As we enter day 4 in the aftermath of Hurricane Irene, the unexpected (or rather unplanned for) struggles persist here in Southern New England. I lost power to my home on Sunday at about 2AM – and its still out. The first 24 hours felt like an extended camping trip, which came with some excitement despite the chaos following the storm. Now into Day 4, the realities of the situation echo throughout our neighborhood streets.
Within the four walls of our home, the challenges are no refrigeration, air conditioning, ability to do laundry, or run the dishwasher – call them all creature comforts of the 20th and 21st century. They are survivable with meager adaptation. On the streets – safety concerns are everywhere…power lines in the roads, no street lights at night, no traffic lights by day, and so on. Restaurants and stores are closed, unable to refrigerate perishables, and unable to process a transaction – billions of dollars in commerce alone will be lost due to this storm.
The common denominator is electrical power, and this is a topic I’ve written about before. Our dependence on the grid leaves us vulnerable – very vulnerable. This storm did some serious damage and separated many from the grid, but pales in comparison to what would be a major storm or other threat imposed on our infrastructure…it would be absolute chaos on the streets.
The dependence on the grid stems from our need for high voltage systems, and high amperage systems to supply those creature comforts. There is absolutely no efficient or cost effective means to provide >110vac to a home other than plugging into the grid. Sure, we can supplement with large solar arrays, but our consumption is still there. This is where we need a radical change – both to avoid future power failure crises, and to reduce our dependence on high priced and failing infrastructure.
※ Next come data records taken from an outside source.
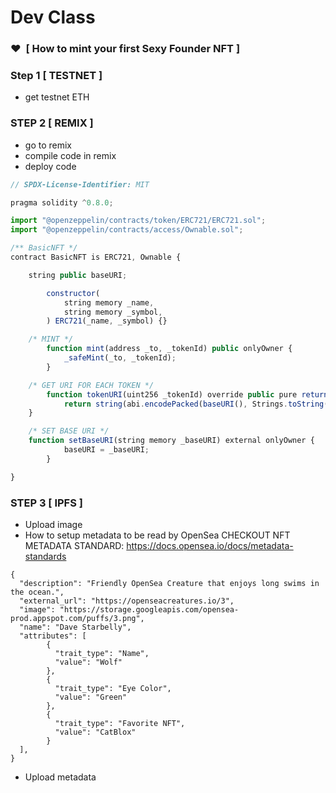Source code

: # Dev Class

### ❤️  [ How to mint your first Sexy Founder NFT ]

### Step 1 [ TESTNET ]

- get testnet ETH

### STEP 2 [ REMIX ]

- go to remix
- compile code in remix
- deploy code

```jsx
// SPDX-License-Identifier: MIT

pragma solidity ^0.8.0;

import "@openzeppelin/contracts/token/ERC721/ERC721.sol";
import "@openzeppelin/contracts/access/Ownable.sol";

/** BasicNFT */
contract BasicNFT is ERC721, Ownable {

	string public baseURI;

    	constructor(
        	string memory _name,
        	string memory _symbol,
    	) ERC721(_name, _symbol) {}

	/* MINT */
    	function mint(address _to, _tokenId) public onlyOwner {
        	_safeMint(_to, _tokenId);
    	}

	/* GET URI FOR EACH TOKEN */
    	function tokenURI(uint256 _tokenId) override public pure returns (string memory) {
        	return string(abi.encodePacked(baseURI(), Strings.toString(_tokenId)));
   	}

	/* SET BASE URI */
	function setBaseURI(string memory _baseURI) external onlyOwner {
        	baseURI = _baseURI;
    	}

}
```

### STEP 3 [ IPFS ]

- Upload image
- How to setup metadata to be read by OpenSea
CHECKOUT NFT METADATA STANDARD: https://docs.opensea.io/docs/metadata-standards

```
{
  "description": "Friendly OpenSea Creature that enjoys long swims in the ocean.", 
  "external_url": "https://openseacreatures.io/3", 
  "image": "https://storage.googleapis.com/opensea-prod.appspot.com/puffs/3.png", 
  "name": "Dave Starbelly",
  "attributes": [
	    {
	      "trait_type": "Name", 
	      "value": "Wolf"
	    }, 
	    {
	      "trait_type": "Eye Color", 
	      "value": "Green"
	    }, 
	    {
	      "trait_type": "Favorite NFT", 
	      "value": "CatBlox"
	    }
  ], 
}
```

- Upload metadata

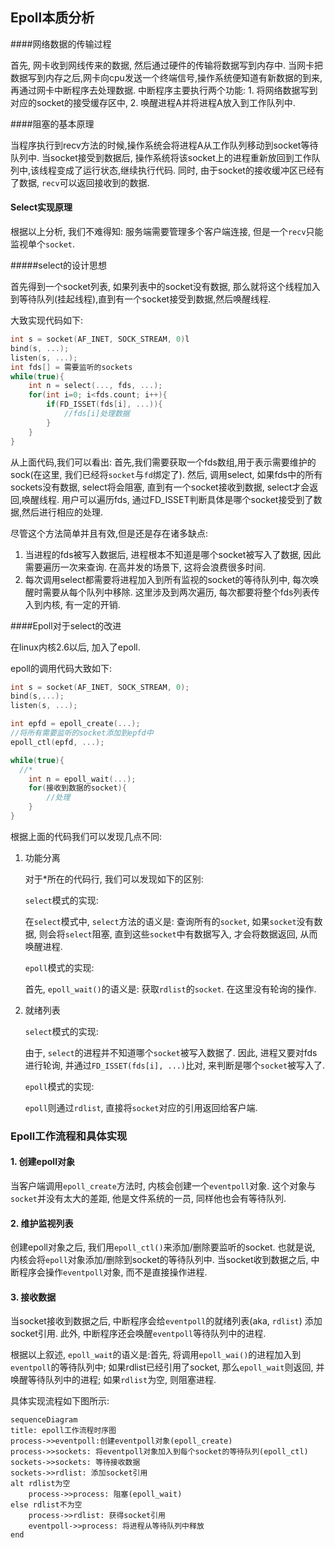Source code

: ## Epoll本质分析

####网络数据的传输过程

首先, 网卡收到网线传来的数据, 然后通过硬件的传输将数据写到内存中. 当网卡把数据写到内存之后,网卡向cpu发送一个终端信号,操作系统便知道有新数据的到来,再通过网卡中断程序去处理数据. 中断程序主要执行两个功能: 1. 将网络数据写到对应的socket的接受缓存区中, 2. 唤醒进程A并将进程A放入到工作队列中.

####阻塞的基本原理

当程序执行到recv方法的时候,操作系统会将进程A从工作队列移动到socket等待队列中. 当socket接受到数据后, 操作系统将该socket上的进程重新放回到工作队列中,该线程变成了运行状态,继续执行代码. 同时, 由于socket的接收缓冲区已经有了数据, `recv`可以返回接收到的数据.

#### Select实现原理

根据以上分析, 我们不难得知: 服务端需要管理多个客户端连接, 但是一个`recv`只能监视单个`socket`.

#####select的设计思想

首先得到一个socket列表, 如果列表中的socket没有数据, 那么就将这个线程加入到等待队列(挂起线程),直到有一个socket接受到数据,然后唤醒线程.

大致实现代码如下:

```c
int s = socket(AF_INET, SOCK_STREAM, 0)l
bind(s, ...);
listen(s, ...);
int fds[] = 需要监听的sockets
while(true){
	int n = select(..., fds, ...);
	for(int i=0; i<fds.count; i++){
		if(FD_ISSET(fds[i], ...)){
			//fds[i]处理数据
		}
	}
}
```

从上面代码,我们可以看出: 首先,我们需要获取一个fds数组,用于表示需要维护的sock(在这里, 我们已经将`socket`与`fd`绑定了). 然后, 调用select, 如果fds中的所有sockets没有数据, select将会阻塞, 直到有一个socket接收到数据, select才会返回,唤醒线程. 用户可以遍历fds, 通过FD_ISSET判断具体是哪个socket接受到了数据,然后进行相应的处理.

尽管这个方法简单并且有效,但是还是存在诸多缺点:

1. 当进程的fds被写入数据后, 进程根本不知道是哪个socket被写入了数据, 因此需要遍历一次来查询. 在高并发的场景下, 这将会浪费很多时间.
2. 每次调用select都需要将进程加入到所有监视的socket的等待队列中, 每次唤醒时需要从每个队列中移除. 这里涉及到两次遍历, 每次都要将整个fds列表传入到内核, 有一定的开销.

####Epoll对于select的改进

在linux内核2.6以后, 加入了epoll.

epoll的调用代码大致如下:

```C
int s = socket(AF_INET, SOCK_STREAM, 0);
bind(s,...);
listen(s, ...);

int epfd = epoll_create(...);
//将所有需要监听的socket添加到epfd中
epoll_ctl(epfd, ...);

while(true){
  //*
	int n = epoll_wait(...);
	for(接收到数据的socket){
		//处理
	}
}
```

根据上面的代码我们可以发现几点不同:

1. 功能分离

   对于*所在的代码行, 我们可以发现如下的区别:

   `select`模式的实现:

   在`select`模式中, `select`方法的语义是: 查询所有的`socket`, 如果`socket`没有数据, 则会将`select`阻塞, 直到这些`socket`中有数据写入, 才会将数据返回, 从而唤醒进程.

   `epoll`模式的实现:

   首先, `epoll_wait()`的语义是: 获取`rdlist`的`socket`. 在这里没有轮询的操作.

2. 就绪列表

   `select`模式的实现:

   由于, `select`的进程并不知道哪个`socket`被写入数据了. 因此, 进程又要对fds进行轮询, 并通过`FD_ISSET(fds[i], ...)`比对, 来判断是哪个`socket`被写入了.

   `epoll`模式的实现:

   `epoll`则通过`rdlist`, 直接将`socket`对应的引用返回给客户端.

### Epoll工作流程和具体实现

#### 1. 创建epoll对象

当客户端调用`epoll_create`方法时, 内核会创建一个`eventpoll`对象. 这个对象与`socket`并没有太大的差距, 他是文件系统的一员, 同样他也会有等待队列.

#### 2. 维护监视列表

创建epoll对象之后, 我们用`epoll_ctl()`来添加/删除要监听的socket. 也就是说, 内核会将`epoll`对象添加/删除到socket的等待队列中. 当socket收到数据之后, 中断程序会操作`eventpoll`对象, 而不是直接操作进程.

#### 3. 接收数据

当socket接收到数据之后, 中断程序会给`eventpoll`的就绪列表(aka, `rdlist`) 添加socket引用. 此外, 中断程序还会唤醒`eventpoll`等待队列中的进程.

根据以上叙述, `epoll_wait`的语义是:首先, 将调用`epoll_wai()`的进程加入到`eventpoll`的等待队列中; 如果rdlist已经引用了socket, 那么`epoll_wait`则返回, 并唤醒等待队列中的进程; 如果`rdlist`为空, 则阻塞进程. 

具体实现流程如下图所示:

```mermaid
sequenceDiagram
title: epoll工作流程时序图
process->>eventpoll:创建eventpoll对象(epoll_create)
process->>sockets: 将eventpoll对象加入到每个socket的等待队列(epoll_ctl)
sockets->>sockets: 等待接收数据
sockets->>rdlist: 添加socket引用
alt rdlist为空
	process->>process: 阻塞(epoll_wait)
else rdlist不为空
	process->>rdlist: 获得socket引用
	eventpoll->>process: 将进程从等待队列中释放
end

```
So with that, I challenge you all to consider low power alternatives – run on 12vdc. Those of us in the marine and maritime community are intimately familiar with 12vdc systems on our vessels. Most creature comforts, or their variants can be powered with low power. This is better for everyone, and puts you – the consumer – at the control point of the production end for meeting you power needs. It just makes good sense.Lifestyle changes would come from this, as would reduction on fossil fuel consumption, and widespread changes in grid dependence.
This would be a paradigm shift in life here in the US and beyond, but first requires a culture change…perhaps just one home at a time.
12vdc coming my way, and hopefully your way. This is just one of those seemingly small changes that will work wonders for promoting the freedoms we seek with a new life in the sea.